Cour d'appel, chambre 1 section 3, 21 mai 2026 — n° 25/03301
Synthèse de la décision
Question juridique
Le tribunal peut-il rejeter une demande en paiement de charges de copropriété si les preuves fournies sont jugées insuffisantes ?
Principe retenu
Le tribunal peut rejeter une demande en paiement de charges de copropriété si les éléments de preuve ne sont pas suffisants pour établir la créance. La charge de la preuve incombe à celui qui réclame le paiement.
Faits clés
- M. [Q] [R] et Mme [L] [R] sont propriétaires en démembrement de propriété de trois lots dans une copropriété.
- La SAS [O] a assigné M. [R] en paiement des charges de copropriété.
- Un rapport d'expertise a été déposé pour vérifier la comptabilité du syndic.
- Le tribunal a rejeté la demande de remboursement des frais d'expertise.
- M. et Mme [R] ont été déboutés de leur demande de paiement de 7 915,46 euros.
Dispositif
EN CONSÉQUENCE
LA RÉPUBLIQUE FRANÇAISE mande et ordonne à tous les commissaires de justice, sur ce requis, de mettre ladite décision à exécution, aux procureurs généraux et aux procureurs de la République près les tribunaux judiciaires d'y tenir la main, à tous les commandants et officiers de la [Localité 8] Publique de prêter main-forte lorsqu'ils en seront légalement requis.
En foi de quoi, la présente décision a été signée par le Président et le Greffier.
Exposé du litige
COMPOSITION DE LA COUR LORS DU DÉLIBÉRÉ
Pascale Metteau, présidente de chambre
Claire Bohnert, présidente de chambre
Christophe Le Gallo, président de chambre
ARRÊT CONTRADICTOIRE prononcé publiquement par mise à disposition au greffe le 21 mai 2026 (date indiquée à l'issue des débats) et signé par Pascale Metteau, présidente et Aurélien Camus, greffier, auquel la minute a été remise par le magistrat signataire.
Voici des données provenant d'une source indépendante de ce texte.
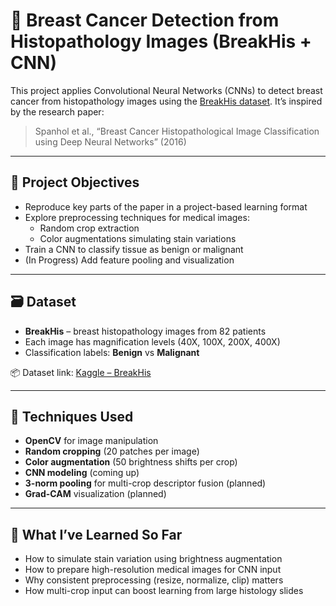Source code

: # 🧠 Breast Cancer Detection from Histopathology Images (BreakHis + CNN)

This project applies Convolutional Neural Networks (CNNs) to detect breast cancer from histopathology images using the [BreakHis dataset](https://www.kaggle.com/datasets/ambarish/breakhis). It’s inspired by the research paper:

> Spanhol et al., “Breast Cancer Histopathological Image Classification using Deep Neural Networks” (2016)

---

## 📌 Project Objectives

- Reproduce key parts of the paper in a project-based learning format
- Explore preprocessing techniques for medical images:
  - Random crop extraction
  - Color augmentations simulating stain variations
- Train a CNN to classify tissue as benign or malignant
- (In Progress) Add feature pooling and visualization

---

## 🗃️ Dataset

- **BreakHis** – breast histopathology images from 82 patients
- Each image has magnification levels (40X, 100X, 200X, 400X)
- Classification labels: **Benign** vs **Malignant**

📦 Dataset link: [Kaggle – BreakHis](https://www.kaggle.com/datasets/ambarish/breakhis)

---

## 🧪 Techniques Used

- **OpenCV** for image manipulation
- **Random cropping** (20 patches per image)
- **Color augmentation** (50 brightness shifts per crop)
- **CNN modeling** (coming up)
- **3-norm pooling** for multi-crop descriptor fusion (planned)
- **Grad-CAM** visualization (planned)

---

## 🚀 What I’ve Learned So Far

- How to simulate stain variation using brightness augmentation
- How to prepare high-resolution medical images for CNN input
- Why consistent preprocessing (resize, normalize, clip) matters
- How multi-crop input can boost learning from large histology slides


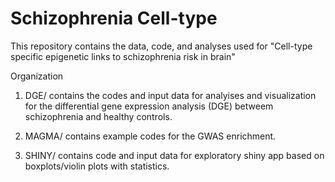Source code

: # Schizophrenia Cell-type

This repository contains the data, code, and analyses used for "Cell-type specific epigenetic links to schizophrenia risk in brain"

Organization

1. DGE/ contains the codes and input data for analyises and visualization for the differential gene expression analysis (DGE) betweem schizophrenia and healthy controls.

2. MAGMA/ contains example codes for the GWAS enrichment.

3. SHINY/ contains code and input data for exploratory shiny app based on boxplots/violin plots with statistics. 
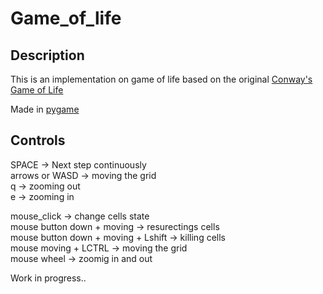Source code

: # Game_of_life

## Description

This is an implementation on game of life based on the original [Conway's Game of Life](https://en.wikipedia.org/wiki/Conway%27s_Game_of_Life)

Made in [pygame](https://www.pygame.org/news)

## Controls

SPACE -> Next step continuously  
arrows or WASD -> moving the grid  
q -> zooming out  
e -> zooming in

mouse_click -> change cells state  
mouse button down + moving -> resurectings cells  
mouse button down + moving + Lshift -> killing cells  
mouse moving + LCTRL -> moving the grid  
mouse wheel -> zoomig in and out

Work in progress..

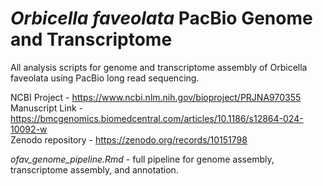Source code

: # *Orbicella faveolata* PacBio Genome and Transcriptome
All analysis scripts for genome and transcriptome assembly of Orbicella faveolata using PacBio long read sequencing. 

NCBI Project - https://www.ncbi.nlm.nih.gov/bioproject/PRJNA970355  
Manuscript Link - https://bmcgenomics.biomedcentral.com/articles/10.1186/s12864-024-10092-w  
Zenodo repository - https://zenodo.org/records/10151798 
  
*ofav_genome_pipeline.Rmd* - full pipeline for genome assembly, transcriptome assembly, and annotation. 
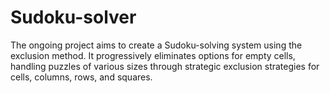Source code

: # Sudoku-solver
The ongoing project aims to create a Sudoku-solving system using the exclusion method. It progressively eliminates options for empty cells, handling puzzles of various sizes through strategic exclusion strategies for cells, columns, rows, and squares.
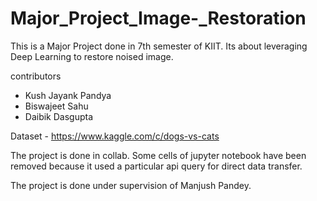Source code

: # Major_Project_Image-_Restoration
This is a Major Project done in 7th semester of KIIT. Its about leveraging Deep Learning to restore noised image.


contributors
- Kush Jayank Pandya
- Biswajeet Sahu
- Daibik Dasgupta

Dataset - https://www.kaggle.com/c/dogs-vs-cats 

The project is done in collab. Some cells of jupyter notebook have been removed because it used a particular api query for direct data transfer.

The project is done under supervision of Manjush Pandey.
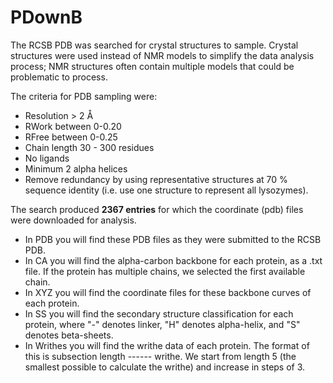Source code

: # PDownB

The RCSB PDB was searched for crystal structures to sample. Crystal structures were used instead of NMR models to simplify the data analysis process; NMR structures often contain multiple models that could be problematic to process.

The criteria for PDB sampling were:

- Resolution > 2 Å
- RWork between 0-0.20
- RFree between 0-0.25
- Chain length 30 - 300 residues
- No ligands
- Minimum 2 alpha helices
- Remove redundancy by using representative structures at 70 % sequence identity (i.e. use one structure to represent all lysozymes).

The search produced **2367 entries** for which the coordinate (pdb) files were downloaded for analysis. 
- In PDB you will find these PDB files as they were submitted to the RCSB PDB.
- In CA you will find the alpha-carbon backbone for each protein, as a .txt file. If the protein has multiple chains, we selected the first available chain.
- In XYZ you will find the coordinate files for these backbone curves of each protein.
- In SS you will find the secondary structure classification for each protein, where "-" denotes linker, "H" denotes alpha-helix, and "S" denotes beta-sheets.
- In Writhes you will find the writhe data of each protein. The format of this is subsection length ------ writhe. We start from length 5 (the smallest possible to calculate the writhe) and increase in steps of 3.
ORDONNANCE DE CLÔTURE DU : 23 mars 2026
****
M. [Q] [R] et sa fille, Mme [L] [R], sont propriétaires en démembrement de propriété de trois lots dépendant d'un ensemble immobilier constituant la [Adresse 6]», situé [Adresse 7] à [Localité 6].
Par assignation en date du 3 octobre 2022, la SAS [O], en sa qualité de syndic de la copropriété [Adresse 3], a fait assigner M. [R] devant le tribunal de proximité de Montreuil sur Mer en paiement des charges de copropriété, selon la procédure accélérée au fond.
Mme [L] [R] est intervenue volontairement à l'instance.
Par jugement en date du 27 mars 2023, le tribunal judiciaire de proximité de Montreuil sur Mer a ordonné avant dire droit une expertise confiée à M. [A] [J], avec pour mission de procéder au contrôle de la comptabilité tenue par la SAS [O] dans l'exercice de sa mission de syndic du syndicat des copropriétaires de la [Adresse 8] [Adresse 3], sis [Adresse 4] et [Adresse 5] à Le Touquet Paris Plage (62520) et de la répartition des charges par copropriétaires, pour les exercices 2018/2019, 2019/2020, 2020/2021, 2021/2022.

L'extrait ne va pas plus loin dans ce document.